The review of drownings last year found drowning rates were generally higher among nonwhite children than for white children, a pattern also found in national statistics.
For example, Asian children 17 and younger accounted for 6.9 percent of the state’s population and 18.4 percent of the unexplained drowning deaths among children in that age group between 1999 and 2001.
Although the study did not specifically identify drowning victims by ethnic background, lead researcher Linda Quan and public health officials said the names indicated most of the minority child victims were from immigrant families.
While the reasons remain unclear, Quan and some Ethiopian and Vietnamese parents who met with her recently at the West Seattle public pool cited cultural differences in their countries of origin, including an absence of formal swimming lessons and low rates of adult proficiency in swimming.

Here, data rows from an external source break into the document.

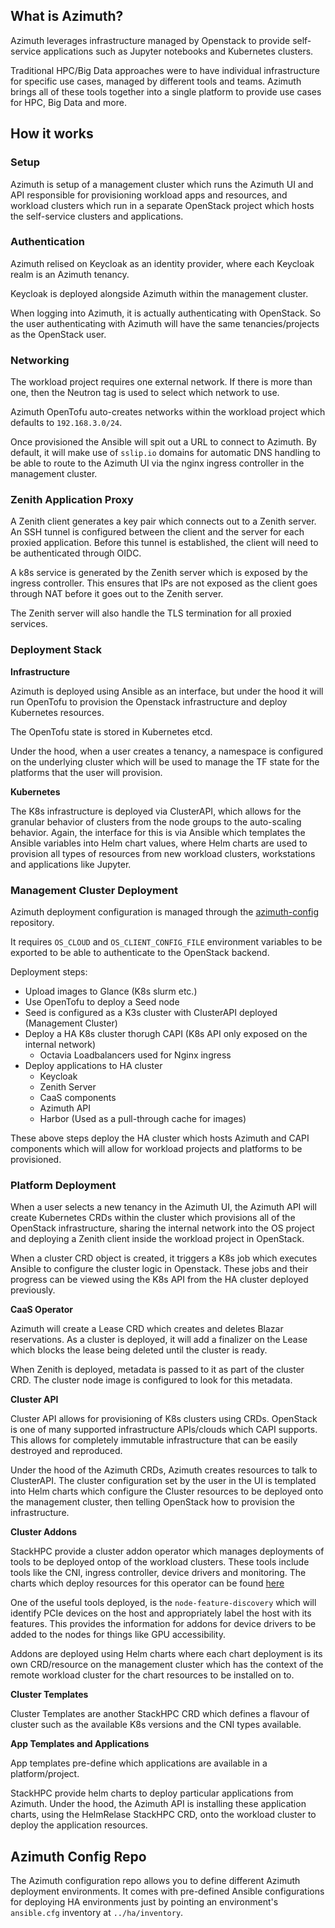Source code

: ## What is Azimuth?

Azimuth leverages infrastructure managed by Openstack to provide self-service applications such as Jupyter notebooks and Kubernetes clusters.

Traditional HPC/Big Data approaches were to have individual infrastructure for specific use cases, managed by different tools and teams. Azimuth brings all of these tools together into a single platform to provide use cases for HPC, Big Data and more.

## How it works

### Setup

Azimuth is setup of a management cluster which runs the Azimuth UI and API responsible for provisioning workload apps and resources, and workload clusters which run in a separate OpenStack project which hosts the self-service clusters and applications.

### Authentication

Azimuth relised on Keycloak as an identity provider, where each Keycloak realm is an Azimuth tenancy.

Keycloak is deployed alongside Azimuth within the management cluster.

When logging into Azimuth, it is actually authenticating with OpenStack. So the user authenticating with Azimuth will have the same tenancies/projects as the OpenStack user.

### Networking

The workload project requires one external network. If there is more than one, then the Neutron tag is used to select which network to use.

Azimuth OpenTofu auto-creates networks within the workload project which defaults to `192.168.3.0/24`.

Once provisioned the Ansible will spit out a URL to connect to Azimuth. By default, it will make use of `sslip.io` domains for automatic DNS handling to be able to route to the Azimuth UI via the nginx ingress controller in the management cluster.

### Zenith Application Proxy

A Zenith client generates a key pair which connects out to a Zenith server. An SSH tunnel is configured between the client and the server for each proxied application. Before this tunnel is established, the client will need to be authenticated through OIDC.

A k8s service is generated by the Zenith server which is exposed by the ingress controller. This ensures that IPs are not exposed as the client goes through NAT before it goes out to the Zenith server.

The Zenith server will also handle the TLS termination for all proxied services.

### Deployment Stack

**Infrastructure**

Azimuth is deployed using Ansible as an interface, but under the hood it will run OpenTofu to provision the Openstack infrastructure and deploy Kubernetes resources.

The OpenTofu state is stored in Kubernetes etcd.

Under the hood, when a user creates a tenancy, a namespace is configured on the underlying cluster which will be used to manage the TF state for the platforms that the user will provision.

**Kubernetes**

The K8s infrastructure is deployed via ClusterAPI, which allows for the granular behavior of clusters from the node groups to the auto-scaling behavior. Again, the interface for this is via Ansible which templates the Ansible variables into Helm chart values, where Helm charts are used to provision all types of resources from new workload clusters, workstations and applications like Jupyter.

### Management Cluster Deployment

Azimuth deployment configuration is managed through the [azimuth-config](https://github.com/azimuth-cloud/azimuth-config) repository.

It requires `OS_CLOUD` and `OS_CLIENT_CONFIG_FILE` environment variables to be exported to be able to authenticate to the OpenStack backend.

Deployment steps:

- Upload images to Glance (K8s slurm etc.)
- Use OpenTofu to deploy a Seed node
- Seed is configured as a K3s cluster with ClusterAPI deployed (Management Cluster)
- Deploy a HA K8s cluster thorugh CAPI (K8s API only exposed on the internal network)
  - Octavia Loadbalancers used for Nginx ingress
- Deploy applications to HA cluster
  - Keycloak
  - Zenith Server
  - CaaS components
  - Azimuth API
  - Harbor (Used as a pull-through cache for images)

These above steps deploy the HA cluster which hosts Azimuth and CAPI components which will allow for workload projects and platforms to be provisioned.

### Platform Deployment

When a user selects a new tenancy in the Azimuth UI, the Azimuth API will create Kubernetes CRDs within the cluster which provisions all of the OpenStack infrastructure, sharing the internal network into the OS project and deploying a Zenith client inside the workload project in OpenStack.

When a cluster CRD object is created, it triggers a K8s job which executes Ansible to configure the cluster logic in Openstack. These jobs and their progress can be viewed using the K8s API from the HA cluster deployed previously.

**CaaS Operator**

Azimuth will create a Lease CRD which creates and deletes Blazar reservations. As a cluster is deployed, it will add a finalizer on the Lease which blocks the lease being deleted until the cluster is ready.

When Zenith is deployed, metadata is passed to it as part of the cluster CRD. The cluster node image is configured to look for this metadata.

**Cluster API**

Cluster API allows for provisioning of K8s clusters using CRDs. OpenStack is one of many supported infrastructure APIs/clouds which CAPI supports. This allows for completely immutable infrastructure that can be easily destroyed and reproduced.

Under the hood of the Azimuth CRDs, Azimuth creates resources to talk to ClusterAPI. The cluster configuration set by the user in the UI is templated into Helm charts which configure the Cluster resources to be deployed onto the management cluster, then telling OpenStack how to provision the infrastructure.

**Cluster Addons**

StackHPC provide a cluster addon operator which manages deployments of tools to be deployed ontop of the workload clusters. These tools include tools like the CNI, ingress controller, device drivers and monitoring. The charts which deploy resources for this operator can be found [here](https://github.com/azimuth-cloud/capi-helm-charts/tree/main/charts)

One of the useful tools deployed, is the `node-feature-discovery` which will identify PCIe devices on the host and appropriately label the host with its features. This provides the information for addons for device drivers to be added to the nodes for things like GPU accessibility.

Addons are deployed using Helm charts where each chart deployment is its own CRD/resource on the management cluster which has the context of the remote workload cluster for the chart resources to be installed on to.

**Cluster Templates**

Cluster Templates are another StackHPC CRD which defines a flavour of cluster such as the available K8s versions and the CNI types available.

**App Templates and Applications**

App templates pre-define which applications are available in a platform/project.

StackHPC provide helm charts to deploy particular applications from Azimuth. Under the hood, the Azimuth API is installing these application charts, using the HelmRelase StackHPC CRD, onto the workload cluster to deploy the application resources.

## Azimuth Config Repo

The Azimuth configuration repo allows you to define different Azimuth deployment environments. It comes with pre-defined Ansible configurations for deploying HA environments just by pointing an environment's `ansible.cfg` inventory at `../ha/inventory`.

“What was really eye-opening was that the experience people have in the prior country affects how they deal with a new activity in a new country,” Quan said. “If people didn’t have an organized approach to swimming or safety, they come without the background of knowing what safe behavior is around water.”
Nonnative parents are often less likely than native-born citizens to insist on having their children learn to swim, Quan and other researchers said.
“In a lot of countries, swimming isn’t thought of as a recreation. It’s for work, like fishing. Lives are more about making money to survive,” said Diane Jones, co-coordinator of the West Seattle pool, “but here in the Northwest, water is so much of a part of our recreation — sailing, kayaking.”
Lam Ha, watching children get instruction from a swimming coach, said he never learned to swim while growing up as the son of a couple that owned a grocery store in Saigon, now Ho Chi Minh City.
“In Vietnam, if you want to learn how to swim like this, you have to be a rich person,” Ha said.
To help inform such parents of free swimming lessons for third- and fourth-graders, the city’s Parks and Recreation Department prints brochures for the program in 12 languages.
Muluka Ali, an immigrant from Ethiopia, said that in villages she remembered, children learned to swim informally from older siblings or others, mostly in lakes and rivers without lifeguards or other protections.
Now, concerned for the safety of her children Bowna, 10, Sartu, 8, and Ridwan, 5, she said, “I want them to learn everything and take care of themselves.”
Teenagers have cited the problem of peer pressure, Quan said, describing them as saying, “Even if we don’t swim or swim well (and) our friends are going swimming, we’re going to go just to be with them.”
Some of those teens said they considered drowning a matter of fate, Quan said.